Pioli è molto preparato ma ha poco carisma. Ritroverebbe Candreva con cui si lasciò male

Il tecnico "normal one" nella squadra più pazza

Si può dire che il suo pregio è, al tempo stesso, il suo difetto: se Stefano Pioli riuscirà a sedersi sulla panchina dell'Inter sarà per merito della sua rassicurante normalità, mentre se alla fine sarà scartato dipenderà dal fatto che forse è un po' troppo normale per la squadra più «pazza» del calcio italiano.

Cinquantuno anni, un discreto passato da giocatore (fece anche tre anni alla Juve), Pioli esordì su una panchina di A nel 2006 assumendo la guida del Parma, la città dove è nato e cresciuto. Da allora ha cambiato altre 7 squadre in 9 anni con alterne fortune: bene col Sassuolo e col Chievo, due mesi folli a Palermo dove Zamparini lo esonerò prima dell'inizio del campionato, quindi il rilancio prima a Bologna e poi alla Lazio. Il biennio romano per ora rappresenta il punto più alto della sua carriera: rivitalizzò una squadra depressa regalando a Lotito la stagione più emozionante della sua presidenza, ma dopo averla conclusa restando a mani vuote sfasciò il giocattolo e il secondo anno fu una mezza agonia.

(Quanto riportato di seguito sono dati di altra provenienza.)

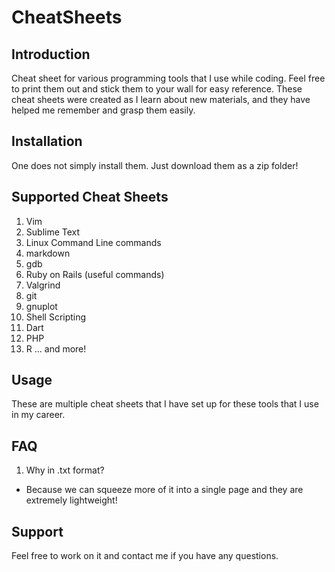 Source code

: CheatSheets
===========

Introduction
------------
Cheat sheet for various programming tools that I use while coding.
Feel free to print them out and stick them to your wall for easy reference.
These cheat sheets were created as I learn about new materials, and they have
helped me remember and grasp them easily.

Installation
------------
One does not simply install them. Just download them as a zip folder!

Supported Cheat Sheets
----------------------
1. Vim
2. Sublime Text
3. Linux Command Line commands
4. markdown
5. gdb
6. Ruby on Rails (useful commands)
7. Valgrind
8. git
9. gnuplot
10. Shell Scripting
11. Dart
12. PHP
13. R
... and more!

Usage
-----
These are multiple cheat sheets that I have set up for these tools that I use 
in my career.

FAQ
---
1. Why in .txt format?
- Because we can squeeze more of it into a single page and they are extremely 
		lightweight!


Support
------
Feel free to work on it and contact me if you have any questions.
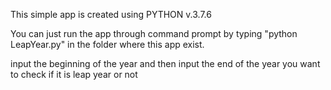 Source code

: This simple app is created using PYTHON v.3.7.6

You can just run the app through command prompt by typing "python LeapYear.py" in the folder where this app exist.

input the beginning of the year and then input the end of the year you want to check if it is leap year or not
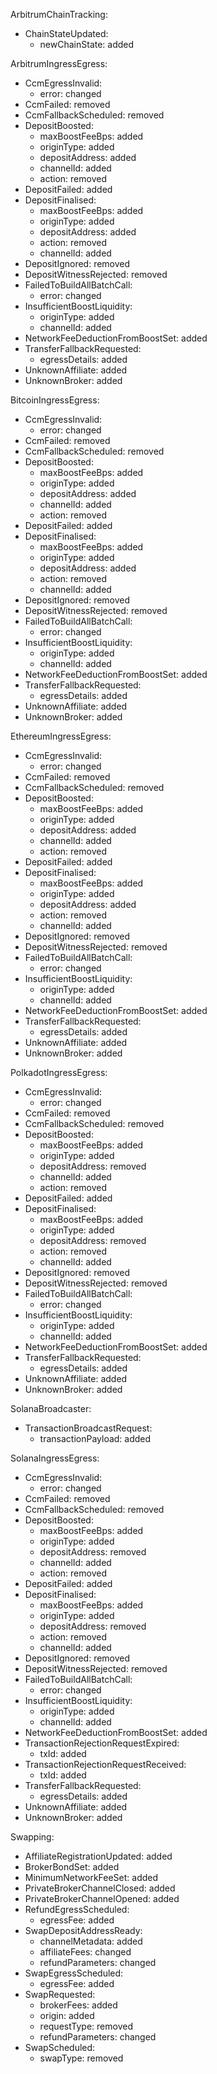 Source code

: ArbitrumChainTracking:
  - ChainStateUpdated:
    - newChainState: added

ArbitrumIngressEgress:
  - CcmEgressInvalid:
    - error: changed
  - CcmFailed: removed
  - CcmFallbackScheduled: removed
  - DepositBoosted:
    - maxBoostFeeBps: added
    - originType: added
    - depositAddress: added
    - channelId: added
    - action: removed
  - DepositFailed: added
  - DepositFinalised:
    - maxBoostFeeBps: added
    - originType: added
    - depositAddress: added
    - action: removed
    - channelId: added
  - DepositIgnored: removed
  - DepositWitnessRejected: removed
  - FailedToBuildAllBatchCall:
    - error: changed
  - InsufficientBoostLiquidity:
    - originType: added
    - channelId: added
  - NetworkFeeDeductionFromBoostSet: added
  - TransferFallbackRequested:
    - egressDetails: added
  - UnknownAffiliate: added
  - UnknownBroker: added

BitcoinIngressEgress:
  - CcmEgressInvalid:
    - error: changed
  - CcmFailed: removed
  - CcmFallbackScheduled: removed
  - DepositBoosted:
    - maxBoostFeeBps: added
    - originType: added
    - depositAddress: added
    - channelId: added
    - action: removed
  - DepositFailed: added
  - DepositFinalised:
    - maxBoostFeeBps: added
    - originType: added
    - depositAddress: added
    - action: removed
    - channelId: added
  - DepositIgnored: removed
  - DepositWitnessRejected: removed
  - FailedToBuildAllBatchCall:
    - error: changed
  - InsufficientBoostLiquidity:
    - originType: added
    - channelId: added
  - NetworkFeeDeductionFromBoostSet: added
  - TransferFallbackRequested:
    - egressDetails: added
  - UnknownAffiliate: added
  - UnknownBroker: added

EthereumIngressEgress:
  - CcmEgressInvalid:
    - error: changed
  - CcmFailed: removed
  - CcmFallbackScheduled: removed
  - DepositBoosted:
    - maxBoostFeeBps: added
    - originType: added
    - depositAddress: added
    - channelId: added
    - action: removed
  - DepositFailed: added
  - DepositFinalised:
    - maxBoostFeeBps: added
    - originType: added
    - depositAddress: added
    - action: removed
    - channelId: added
  - DepositIgnored: removed
  - DepositWitnessRejected: removed
  - FailedToBuildAllBatchCall:
    - error: changed
  - InsufficientBoostLiquidity:
    - originType: added
    - channelId: added
  - NetworkFeeDeductionFromBoostSet: added
  - TransferFallbackRequested:
    - egressDetails: added
  - UnknownAffiliate: added
  - UnknownBroker: added

PolkadotIngressEgress:
  - CcmEgressInvalid:
    - error: changed
  - CcmFailed: removed
  - CcmFallbackScheduled: removed
  - DepositBoosted:
    - maxBoostFeeBps: added
    - originType: added
    - depositAddress: removed
    - channelId: added
    - action: removed
  - DepositFailed: added
  - DepositFinalised:
    - maxBoostFeeBps: added
    - originType: added
    - depositAddress: removed
    - action: removed
    - channelId: added
  - DepositIgnored: removed
  - DepositWitnessRejected: removed
  - FailedToBuildAllBatchCall:
    - error: changed
  - InsufficientBoostLiquidity:
    - originType: added
    - channelId: added
  - NetworkFeeDeductionFromBoostSet: added
  - TransferFallbackRequested:
    - egressDetails: added
  - UnknownAffiliate: added
  - UnknownBroker: added

SolanaBroadcaster:
  - TransactionBroadcastRequest:
    - transactionPayload: added

SolanaIngressEgress:
  - CcmEgressInvalid:
    - error: changed
  - CcmFailed: removed
  - CcmFallbackScheduled: removed
  - DepositBoosted:
    - maxBoostFeeBps: added
    - originType: added
    - depositAddress: removed
    - channelId: added
    - action: removed
  - DepositFailed: added
  - DepositFinalised:
    - maxBoostFeeBps: added
    - originType: added
    - depositAddress: removed
    - action: removed
    - channelId: added
  - DepositIgnored: removed
  - DepositWitnessRejected: removed
  - FailedToBuildAllBatchCall:
    - error: changed
  - InsufficientBoostLiquidity:
    - originType: added
    - channelId: added
  - NetworkFeeDeductionFromBoostSet: added
  - TransactionRejectionRequestExpired:
    - txId: added
  - TransactionRejectionRequestReceived:
    - txId: added
  - TransferFallbackRequested:
    - egressDetails: added
  - UnknownAffiliate: added
  - UnknownBroker: added

Swapping:
  - AffiliateRegistrationUpdated: added
  - BrokerBondSet: added
  - MinimumNetworkFeeSet: added
  - PrivateBrokerChannelClosed: added
  - PrivateBrokerChannelOpened: added
  - RefundEgressScheduled:
    - egressFee: added
  - SwapDepositAddressReady:
    - channelMetadata: added
    - affiliateFees: changed
    - refundParameters: changed
  - SwapEgressScheduled:
    - egressFee: added
  - SwapRequested:
    - brokerFees: added
    - origin: added
    - requestType: removed
    - refundParameters: changed
  - SwapScheduled:
    - swapType: removed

Pioli non ha il carisma dei leader nati ma sa farsi seguire perché è preparato, sa adattarsi ai suoi giocatori (in carriera ha usato quasi tutti i moduli, dall'amato 4-3-3 a quelli col trequartista senza disdegnare la difesa a tre) e con il suo carattere mite sa rassicurarli. Alla Lazio li convinse perfino a cantare l'inno prima degli allenamenti, come un gran mogol con le sue giovani marmotte. È un'immagine che dice molto dell'uomo e della sua purezza d'animo. Il rovescio della medaglia è che a uno così manca un po' di killer instinct, e infatti quando si trattò di raccogliere dopo aver seminato Pioli perse nel giro di tre mesi la finale di Coppa Italia, il derby con la Roma che valeva il secondo posto, la Supercoppa con la Juve e i preliminari di Champions col Bayer Leverkusen.

E poi fece l'errore di non dare la fascia di capitano a Candreva preferendogli Biglia, uno sgarbo che l'attuale interista non gli ha ancora perdonato. Poco più di un mese fa, intervistato da una radio romana, Candreva ha detto: «Non ho mai nascosto di esserci rimasto male, pensavo di meritare la fascia e per questo rifiutai il ruolo di vicecapitano. Magari non è stata una scelta solo sua, però da lì in poi non sono stato più lo stesso, ero diventato moscio». Chissà se adesso sarebbe contento di ritrovarlo

Ovviamente sarebbe felice il buon Stefano, che dopo l'esonero del 3 aprile ha visto sfumare la panchina della Sampdoria (Ferrero gli ha preferito Giampaolo) ed è stato accostato alla Fiorentina quando sembrava che Paulo Sousa fosse in bilico. L'Inter sarebbe l'occasione della vita, però bisogna capire cosa cercano i nerazzurri.

Molto probabilmente Pioli saprebbe «fare bene» - come si dice sempre nel calcio - ma in prospettiva fare bene non basta: se alleni l'Inter devi provare a vincere.